▶ [What to do]
From the first line of the records below through the line with "When unexpected water", output each line exactly; skip the pictures.

▶ [Saved data entries]
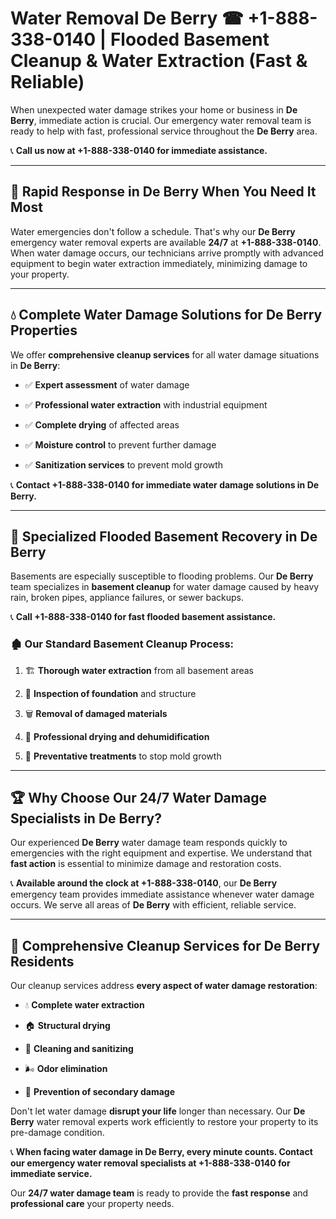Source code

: # Water Removal De Berry ☎ +1-888-338-0140 | Flooded Basement Cleanup & Water Extraction (Fast & Reliable)

When unexpected water damage strikes your home or business in **De Berry**, immediate action is crucial. Our emergency water removal team is ready to help with fast, professional service throughout the **De Berry** area. 

📞 **Call us now at +1-888-338-0140 for immediate assistance.**
---
## 🚀 Rapid Response in De Berry When You Need It Most
Water emergencies don't follow a schedule. That's why our **De Berry** emergency water removal experts are available **24/7** at **+1-888-338-0140**. When water damage occurs, our technicians arrive promptly with advanced equipment to begin water extraction immediately, minimizing damage to your property.
---
## 💧 Complete Water Damage Solutions for De Berry Properties
We offer **comprehensive cleanup services** for all water damage situations in **De Berry**:
- ✅ **Expert assessment** of water damage  
- ✅ **Professional water extraction** with industrial equipment  
- ✅ **Complete drying** of affected areas  
- ✅ **Moisture control** to prevent further damage  
- ✅ **Sanitization services** to prevent mold growth  
📞 **Contact +1-888-338-0140 for immediate water damage solutions in De Berry.**
---
## 🌊 Specialized Flooded Basement Recovery in De Berry
Basements are especially susceptible to flooding problems. Our **De Berry** team specializes in **basement cleanup** for water damage caused by heavy rain, broken pipes, appliance failures, or sewer backups. 
📞 **Call +1-888-338-0140 for fast flooded basement assistance.**
### 🏚️ Our Standard Basement Cleanup Process:
1. 🏗️ **Thorough water extraction** from all basement areas  
2. 🔎 **Inspection of foundation** and structure  
3. 🗑️ **Removal of damaged materials**  
4. 💨 **Professional drying and dehumidification**  
5. 🚫 **Preventative treatments** to stop mold growth  
---
## 🏆 Why Choose Our 24/7 Water Damage Specialists in De Berry?
Our experienced **De Berry** water damage team responds quickly to emergencies with the right equipment and expertise. We understand that **fast action** is essential to minimize damage and restoration costs.
📞 **Available around the clock at +1-888-338-0140**, our **De Berry** emergency team provides immediate assistance whenever water damage occurs. We serve all areas of **De Berry** with efficient, reliable service.
---
## 🧹 Comprehensive Cleanup Services for De Berry Residents
Our cleanup services address **every aspect of water damage restoration**:
- 💧 **Complete water extraction**  
- 🏠 **Structural drying**  
- 🧼 **Cleaning and sanitizing**  
- 🌬️ **Odor elimination**  
- 🚫 **Prevention of secondary damage**  
Don't let water damage **disrupt your life** longer than necessary. Our **De Berry** water removal experts work efficiently to restore your property to its pre-damage condition.
📞 **When facing water damage in De Berry, every minute counts. Contact our emergency water removal specialists at +1-888-338-0140 for immediate service.**
Our **24/7 water damage team** is ready to provide the **fast response** and **professional care** your property needs.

▶ [Answer to the exercise]
Source code

: # Water Removal De Berry ☎ +1-888-338-0140 | Flooded Basement Cleanup & Water Extraction (Fast & Reliable)

When unexpected water damage strikes your home or business in **De Berry**, immediate action is crucial. Our emergency water removal team is ready to help with fast, professional service throughout the **De Berry** area. 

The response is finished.